(Dataset excerpts)
● ● ● ●
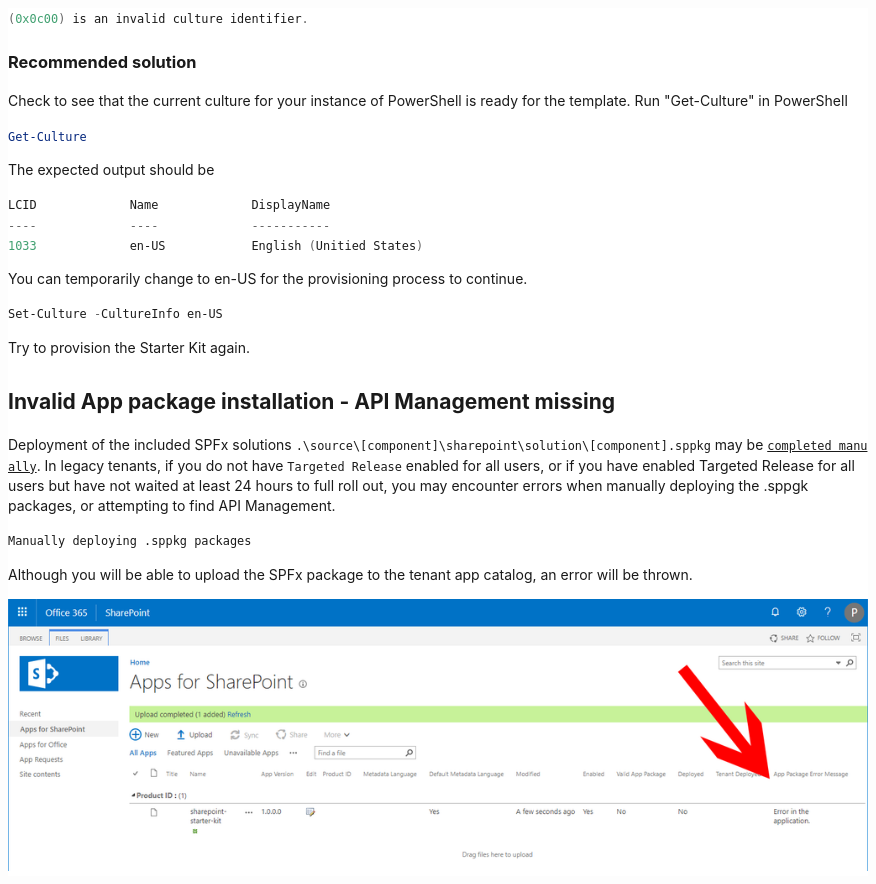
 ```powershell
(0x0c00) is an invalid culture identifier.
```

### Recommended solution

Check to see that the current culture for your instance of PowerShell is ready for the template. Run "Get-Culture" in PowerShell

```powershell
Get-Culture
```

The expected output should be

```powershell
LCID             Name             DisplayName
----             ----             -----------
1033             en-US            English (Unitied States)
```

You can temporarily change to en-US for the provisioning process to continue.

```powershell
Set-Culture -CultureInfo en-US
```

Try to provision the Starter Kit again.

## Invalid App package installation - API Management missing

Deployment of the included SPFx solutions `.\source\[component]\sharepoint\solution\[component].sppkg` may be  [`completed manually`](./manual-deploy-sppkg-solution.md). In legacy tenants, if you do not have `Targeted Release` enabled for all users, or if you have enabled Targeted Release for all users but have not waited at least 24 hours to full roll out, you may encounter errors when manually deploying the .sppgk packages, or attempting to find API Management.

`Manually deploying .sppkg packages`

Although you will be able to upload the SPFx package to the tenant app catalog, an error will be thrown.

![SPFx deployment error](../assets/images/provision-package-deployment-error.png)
● ● ● ●
*Aim of the task*.
Reproduce the data above word for word and omit the images.

*Task result*.
 ```powershell
(0x0c00) is an invalid culture identifier.
```

### Recommended solution

Check to see that the current culture for your instance of PowerShell is ready for the template. Run "Get-Culture" in PowerShell

```powershell
Get-Culture
```

The expected output should be

```powershell
LCID             Name             DisplayName
----             ----             -----------
1033             en-US            English (Unitied States)
```

You can temporarily change to en-US for the provisioning process to continue.

```powershell
Set-Culture -CultureInfo en-US
```

Try to provision the Starter Kit again.

## Invalid App package installation - API Management missing

Deployment of the included SPFx solutions `.\source\[component]\sharepoint\solution\[component].sppkg` may be  [`completed manually`](./manual-deploy-sppkg-solution.md). In legacy tenants, if you do not have `Targeted Release` enabled for all users, or if you have enabled Targeted Release for all users but have not waited at least 24 hours to full roll out, you may encounter errors when manually deploying the .sppgk packages, or attempting to find API Management.

`Manually deploying .sppkg packages`

Although you will be able to upload the SPFx package to the tenant app catalog, an error will be thrown.

![SPFx deployment error](../assets/images/provision-package-deployment-error.png)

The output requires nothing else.